*Instructions for the task:*
Identify and pull out each line of the entries in which "Zielsetzung" occurs.

Stored data Start Marker

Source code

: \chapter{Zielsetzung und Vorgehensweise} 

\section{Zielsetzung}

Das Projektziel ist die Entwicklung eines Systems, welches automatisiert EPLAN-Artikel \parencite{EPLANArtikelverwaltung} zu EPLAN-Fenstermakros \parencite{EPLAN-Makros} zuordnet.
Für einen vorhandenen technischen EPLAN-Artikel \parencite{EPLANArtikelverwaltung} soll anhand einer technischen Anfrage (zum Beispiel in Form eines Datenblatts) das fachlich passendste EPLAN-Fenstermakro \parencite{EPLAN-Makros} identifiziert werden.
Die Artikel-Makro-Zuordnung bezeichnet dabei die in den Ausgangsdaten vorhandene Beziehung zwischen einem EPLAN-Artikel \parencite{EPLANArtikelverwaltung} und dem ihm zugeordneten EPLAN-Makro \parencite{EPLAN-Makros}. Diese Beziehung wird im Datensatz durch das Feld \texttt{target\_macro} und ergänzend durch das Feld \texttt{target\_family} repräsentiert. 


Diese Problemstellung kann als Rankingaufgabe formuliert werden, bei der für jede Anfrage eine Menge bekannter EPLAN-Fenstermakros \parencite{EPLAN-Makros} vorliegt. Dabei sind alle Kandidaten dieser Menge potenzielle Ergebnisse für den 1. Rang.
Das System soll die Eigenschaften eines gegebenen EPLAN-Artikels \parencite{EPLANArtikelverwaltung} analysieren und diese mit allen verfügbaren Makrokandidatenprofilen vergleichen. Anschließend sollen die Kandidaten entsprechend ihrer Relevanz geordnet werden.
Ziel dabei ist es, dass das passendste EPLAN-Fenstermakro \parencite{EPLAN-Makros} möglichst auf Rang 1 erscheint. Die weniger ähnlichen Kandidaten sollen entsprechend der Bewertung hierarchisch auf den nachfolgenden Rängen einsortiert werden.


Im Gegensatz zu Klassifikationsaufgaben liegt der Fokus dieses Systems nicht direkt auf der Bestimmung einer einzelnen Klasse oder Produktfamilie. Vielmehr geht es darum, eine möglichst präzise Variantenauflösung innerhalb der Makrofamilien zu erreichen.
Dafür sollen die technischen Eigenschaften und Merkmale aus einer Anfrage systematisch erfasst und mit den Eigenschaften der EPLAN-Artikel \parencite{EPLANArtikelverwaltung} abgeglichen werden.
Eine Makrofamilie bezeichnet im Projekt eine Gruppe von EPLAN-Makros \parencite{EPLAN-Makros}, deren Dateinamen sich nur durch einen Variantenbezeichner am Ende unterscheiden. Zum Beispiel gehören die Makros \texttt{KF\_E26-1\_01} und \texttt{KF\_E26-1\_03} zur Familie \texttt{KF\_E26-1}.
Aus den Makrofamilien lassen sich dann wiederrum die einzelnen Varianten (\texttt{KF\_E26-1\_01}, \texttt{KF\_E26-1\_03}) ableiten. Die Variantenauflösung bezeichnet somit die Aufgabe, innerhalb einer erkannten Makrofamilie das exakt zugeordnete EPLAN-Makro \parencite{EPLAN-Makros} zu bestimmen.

Stored data End Marker

*Exercise response:*
: \chapter{Zielsetzung und Vorgehensweise} 
\section{Zielsetzung}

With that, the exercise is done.